Financial services is a sector in constant flux, but few have been as buffeted by the changes in recent years than Martin Jennings, chief executive at Parmenion.
Jennings joined the platform and discretionary fund manager provider when it was part of Aberdeen, a FTSE 100 company, and was there when it became part of the even more complex Standard Life Aberdeen, before being sold to a combination of private equity and AssetCo, the wealth management consolidator founded by Martin Gilbert, formerly of the Scottish fund manager.
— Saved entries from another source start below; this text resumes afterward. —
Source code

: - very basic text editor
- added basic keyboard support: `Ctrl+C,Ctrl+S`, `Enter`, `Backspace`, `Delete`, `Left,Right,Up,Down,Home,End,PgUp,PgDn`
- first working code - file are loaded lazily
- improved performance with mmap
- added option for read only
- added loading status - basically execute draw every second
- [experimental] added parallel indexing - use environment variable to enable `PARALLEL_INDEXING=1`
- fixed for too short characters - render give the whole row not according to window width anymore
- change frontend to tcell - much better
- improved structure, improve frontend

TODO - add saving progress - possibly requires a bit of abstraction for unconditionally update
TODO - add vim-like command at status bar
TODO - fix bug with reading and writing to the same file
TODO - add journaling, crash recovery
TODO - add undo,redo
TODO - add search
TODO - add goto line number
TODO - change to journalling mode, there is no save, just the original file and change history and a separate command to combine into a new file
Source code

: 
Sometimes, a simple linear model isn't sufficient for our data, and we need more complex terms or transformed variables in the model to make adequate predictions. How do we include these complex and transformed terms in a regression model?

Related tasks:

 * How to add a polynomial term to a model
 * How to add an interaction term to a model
Jennings is also one of the last men standing from the earlier age of platforms; he did not found Parmenion but was an early employee of Axa when the wrap platform was created; most of those around in the earliest iterations of the platform universe have moved to retirement or pastures new.
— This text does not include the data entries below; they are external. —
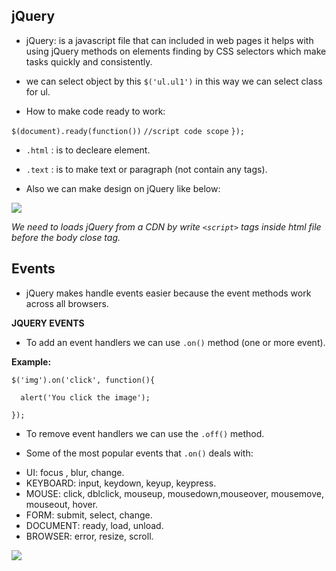 ## jQuery

- jQuery: is a javascript file that can included in web pages it helps with using jQuery methods on elements finding by CSS selectors which make tasks quickly and consistently.

- we can select object by this `$('ul.ul1')` in this way we can select class for ul.

- How to make code ready to work:

`$(document).ready(function())`
`//script code scope`
`});`

- `.html` : is to decleare element.
- `.text` : is to make text or paragraph (not contain any tags).

- Also we can make design on jQuery like below:

![](https://99designs-blog.imgix.net/blog/wp-content/uploads/2013/11/jquery-syntax.jpg?auto=format&q=60&fit=max&w=930)

*We need to loads jQuery from a CDN by write `<script>` tags inside html file before the body close tag.*


## Events

- jQuery makes handle events easier because the event methods work across all browsers.

**JQUERY EVENTS**

- To add an event handlers we can use `.on()` method (one or more event).

**Example:**

`$('img').on('click', function(){`

`  alert('You click the image');`

`});`

- To remove event handlers we can use the `.off()` method.

- Some of the most popular events that `.on()` deals with:

* UI: focus , blur, change.
* KEYBOARD: input, keydown, keyup, keypress.
* MOUSE: click, dblclick, mouseup, mousedown,mouseover, mousemove, mouseout, hover.
* FORM: submit, select, change.
* DOCUMENT: ready, load, unload.
* BROWSER: error, resize, scroll.


![](https://encrypted-tbn0.gstatic.com/images?q=tbn:ANd9GcS0l1xjyv9MvTWD9KYfRlChu7Qw2p-nY1Iqkw&usqp=CAU)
Of the changing shape of the ownership of Parmenion, he acknowledges that being part of the Aberdeen Standard Life group that owns two other platforms was sometimes restricting, as his outfit “had to fit within the wider strategy of the group”.
He adds that many of Parmenion’s clients “asked us to do stuff, and we were unable to do it because it would be clashing with Wrap and Elevate platforms; now they were very good shareholders in other ways, but as an independent entity, we can [now] do those things”.
Some platform people are evangelists for technology and for the future. The newfound freedom has hardly gone to Jennings' head though; he says there will not be a dramatic shift away from the core services – the focus will remain on “doing what clients ask us to do”.
And among the things he has no interest in doing is “competing on price” or fighting against the rising tide of white-label platforms.
But he does give some hint as to where he sees growth by remarking that under the previous ownership, Parmenion was viewed more as a discretionary fund management solution, and less as a platform for advice firms.
He wants this to change, and his background is very much on the platform side of that line.
Jennings says his firm is in robust financial health, and despite the tough market conditions he says: “We don’t need to cut costs now. Our teams are all trained in multiple areas of the company’s operations.
"So right now, for much of the industry, and for us, it may be that there isn’t that much new business around, but if we need to we can move the new business team to other parts of the business.
"Higher interest rates and the rising cost of money impact everyone in financial services, but it may be that the biggest problems will be faced by the unprofitable recent entrants into the market.